Improved and new properties of resist materials by doping with nanoparticles and nanocrystals

Jürgen Brugger, Vahid Fakhfouri
2007
Poster talk

Abstract

Increasing interest in specific applications in the field of micro- and nano-electromechanical systems (MEMS and NEMS) has raised the request for new functional polymeric materials. Epoxy based photoresists are being broadly used for the fabrication of micromechanical devices and for the definition of patterns with high aspect ratio in the micrometer scale. SU-8, the well known thick photo resist with superior lithographic properties over a wide range of thicknesses, have made a tremendous impact on the development in this field by simple fabrication of permanent plastics elements with vertical sidewalls and a high aspect ratio.

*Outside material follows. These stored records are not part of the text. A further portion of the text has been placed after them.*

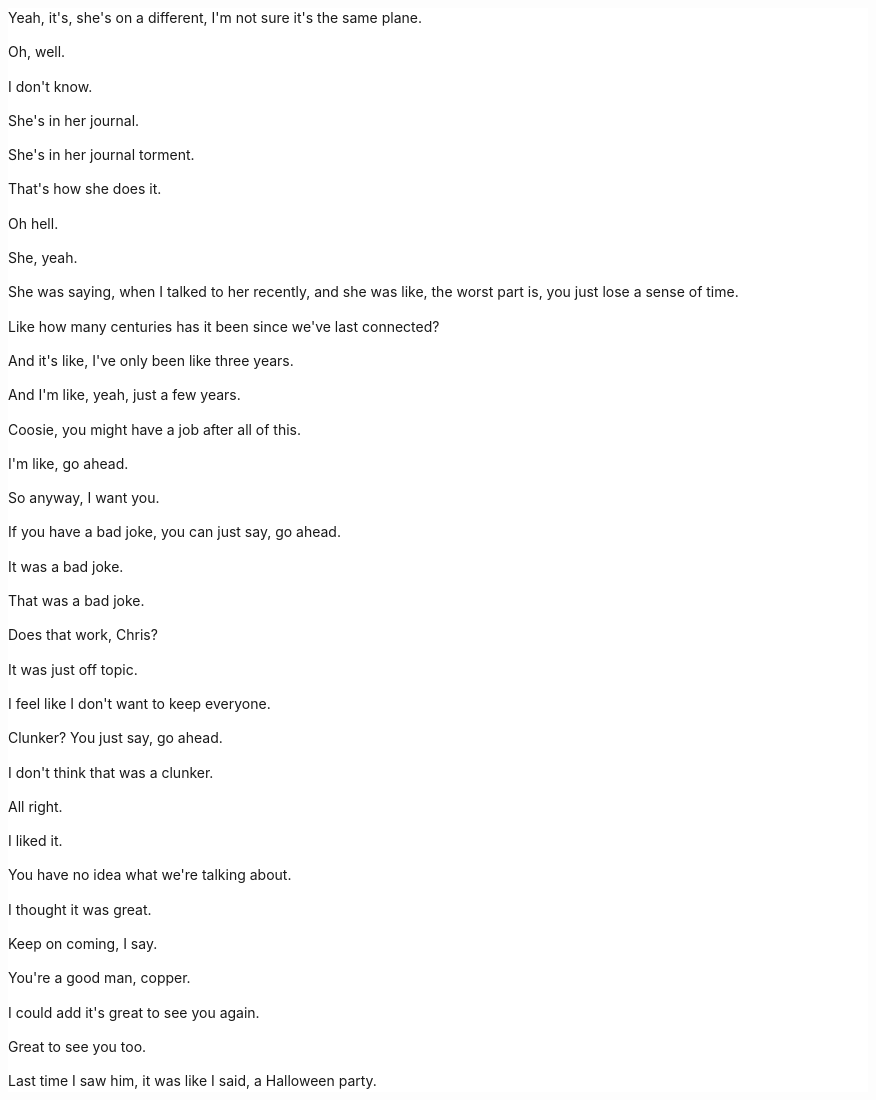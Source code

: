Yeah, it's, she's on a different, I'm not sure it's the same plane.

Oh, well.

I don't know.

She's in her journal.

She's in her journal torment.

That's how she does it.

Oh hell.

She, yeah.

She was saying, when I talked to her recently, and she was like, the worst part is, you just lose a sense of time.

Like how many centuries has it been since we've last connected?

And it's like, I've only been like three years.

And I'm like, yeah, just a few years.

Coosie, you might have a job after all of this.

I'm like, go ahead.

So anyway, I want you.

If you have a bad joke, you can just say, go ahead.

It was a bad joke.

That was a bad joke.

Does that work, Chris?

It was just off topic.

I feel like I don't want to keep everyone.

Clunker? You just say, go ahead.

I don't think that was a clunker.

All right.

I liked it.

You have no idea what we're talking about.

I thought it was great.

Keep on coming, I say.

You're a good man, copper.

I could add it's great to see you again.

Great to see you too.

Last time I saw him, it was like I said, a Halloween party.
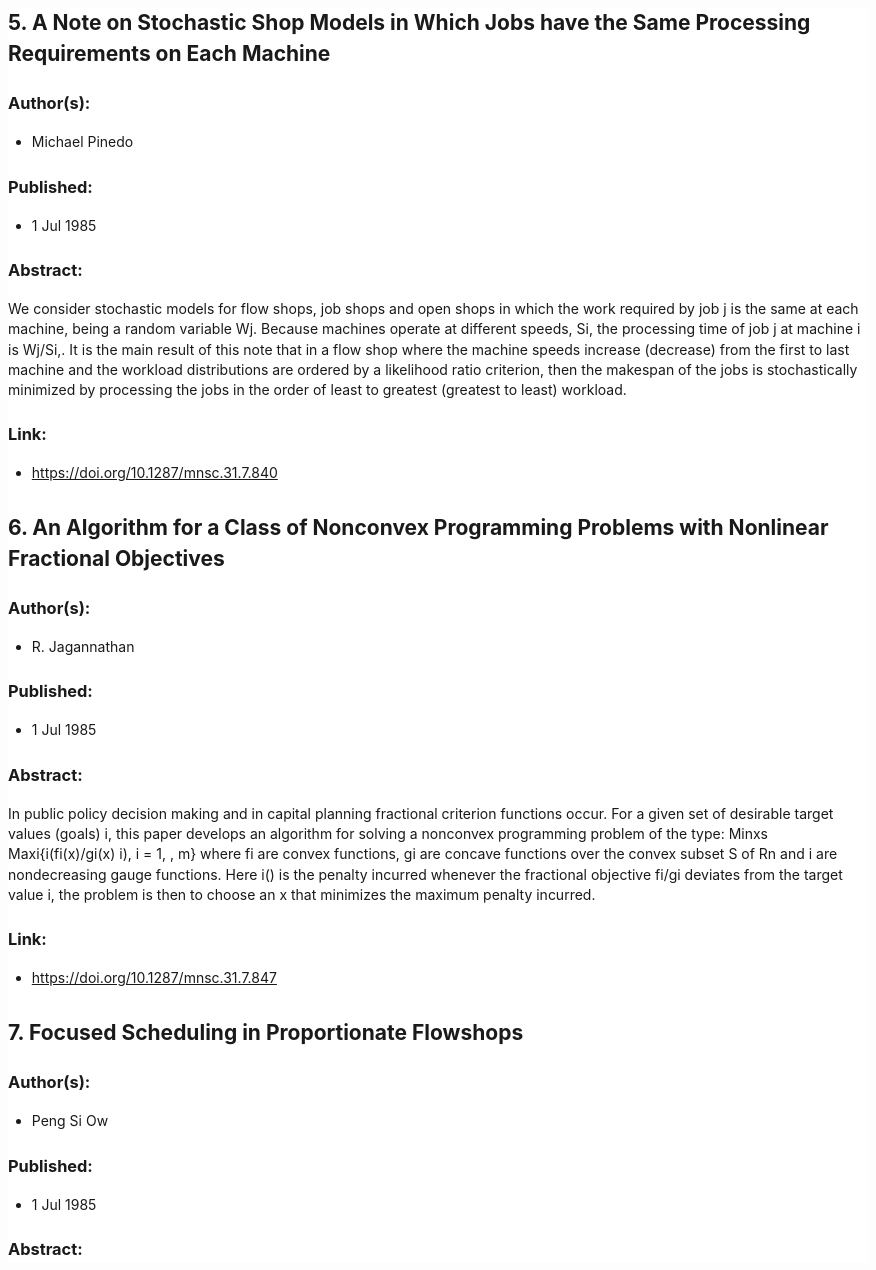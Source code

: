 ## 5. A Note on Stochastic Shop Models in Which Jobs have the Same Processing Requirements on Each Machine
### Author(s):
- Michael Pinedo
### Published:
- 1 Jul 1985
### Abstract:
We consider stochastic models for flow shops, job shops and open shops in which the work required by job j is the same at each machine, being a random variable Wj. Because machines operate at different speeds, Si, the processing time of job j at machine i is Wj/Si,. It is the main result of this note that in a flow shop where the machine speeds increase (decrease) from the first to last machine and the workload distributions are ordered by a likelihood ratio criterion, then the makespan of the jobs is stochastically minimized by processing the jobs in the order of least to greatest (greatest to least) workload.
### Link:
- https://doi.org/10.1287/mnsc.31.7.840

## 6. An Algorithm for a Class of Nonconvex Programming Problems with Nonlinear Fractional Objectives
### Author(s):
- R. Jagannathan
### Published:
- 1 Jul 1985
### Abstract:
In public policy decision making and in capital planning fractional criterion functions occur. For a given set of desirable target values (goals) i, this paper develops an algorithm for solving a nonconvex programming problem of the type: Minxs Maxi{i(fi(x)/gi(x)  i), i = 1, , m} where fi are convex functions, gi are concave functions over the convex subset S of Rn and i are nondecreasing gauge functions. Here i() is the penalty incurred whenever the fractional objective fi/gi deviates from the target value i, the problem is then to choose an x that minimizes the maximum penalty incurred.
### Link:
- https://doi.org/10.1287/mnsc.31.7.847

## 7. Focused Scheduling in Proportionate Flowshops
### Author(s):
- Peng Si Ow
### Published:
- 1 Jul 1985
### Abstract:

For new low cost applications organic materials are required which can be patterned and exhibit properties comparable to inorganic materials, such as high hardness, magnetism, conductivity or luminescence. For the manufacture of polymer waveguide systems materials with comparable lithographic processing but with sufficient difference in the refractive index are required. Hybrid materials consisting of inorganic nanoparticles in polymer matrices represent a novel class of materials for nano patterning with unique properties, which arise from the synergism between the properties of both components. The resulting novel materials can be processed and patterned using established techniques whereas the incorporated nanoparticles and nanocrystals convey their inherent functionalities and properties to the final material or composites. The suitability of silica epoxy photosensitive material as cladding material for waveguiding application and luminescent nanocrystal doped epoxy resist as model composite for the investigations of different core/ shell surface modifying methods and for light sensing and emitting application will be demonstrated.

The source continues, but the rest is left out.